• **Input data**
^^^^
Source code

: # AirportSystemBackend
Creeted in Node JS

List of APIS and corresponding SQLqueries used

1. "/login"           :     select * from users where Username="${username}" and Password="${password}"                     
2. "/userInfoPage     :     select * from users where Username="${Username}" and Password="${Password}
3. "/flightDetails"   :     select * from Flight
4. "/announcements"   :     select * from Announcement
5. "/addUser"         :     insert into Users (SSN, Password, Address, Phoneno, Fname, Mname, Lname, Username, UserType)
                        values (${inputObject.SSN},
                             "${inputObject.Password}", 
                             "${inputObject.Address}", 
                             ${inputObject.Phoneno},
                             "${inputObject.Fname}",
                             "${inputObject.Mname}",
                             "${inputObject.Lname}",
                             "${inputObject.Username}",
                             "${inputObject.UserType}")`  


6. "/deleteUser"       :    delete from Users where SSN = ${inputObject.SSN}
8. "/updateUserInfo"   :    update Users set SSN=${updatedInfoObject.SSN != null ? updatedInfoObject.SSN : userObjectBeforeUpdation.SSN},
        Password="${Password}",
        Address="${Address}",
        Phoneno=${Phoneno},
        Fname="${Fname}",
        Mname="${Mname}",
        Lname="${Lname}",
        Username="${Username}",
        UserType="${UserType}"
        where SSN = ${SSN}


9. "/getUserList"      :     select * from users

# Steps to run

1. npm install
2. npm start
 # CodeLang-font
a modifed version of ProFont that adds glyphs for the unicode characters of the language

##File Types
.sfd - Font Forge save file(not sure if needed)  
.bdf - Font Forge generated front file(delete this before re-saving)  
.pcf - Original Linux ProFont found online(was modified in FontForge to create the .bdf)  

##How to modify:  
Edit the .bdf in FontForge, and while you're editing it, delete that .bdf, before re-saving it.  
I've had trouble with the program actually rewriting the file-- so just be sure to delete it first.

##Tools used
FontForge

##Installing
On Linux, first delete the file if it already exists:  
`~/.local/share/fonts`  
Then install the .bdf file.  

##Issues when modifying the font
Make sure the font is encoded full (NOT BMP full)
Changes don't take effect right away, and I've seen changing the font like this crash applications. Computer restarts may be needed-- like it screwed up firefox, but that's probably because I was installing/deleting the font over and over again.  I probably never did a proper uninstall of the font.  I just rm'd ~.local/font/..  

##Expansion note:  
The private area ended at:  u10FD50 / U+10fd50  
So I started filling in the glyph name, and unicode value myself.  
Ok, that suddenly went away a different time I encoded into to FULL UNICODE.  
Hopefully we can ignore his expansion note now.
^^^^
• **What you should do**
Filter the entries down to the lines with the word "inputObject" in them, and copy those lines.

• **The completed task**
                        values (${inputObject.SSN},
                             "${inputObject.Password}", 
                             "${inputObject.Address}", 
                             ${inputObject.Phoneno},
                             "${inputObject.Fname}",
                             "${inputObject.Mname}",
                             "${inputObject.Lname}",
                             "${inputObject.Username}",
                             "${inputObject.UserType}")`  
6. "/deleteUser"       :    delete from Users where SSN = ${inputObject.SSN}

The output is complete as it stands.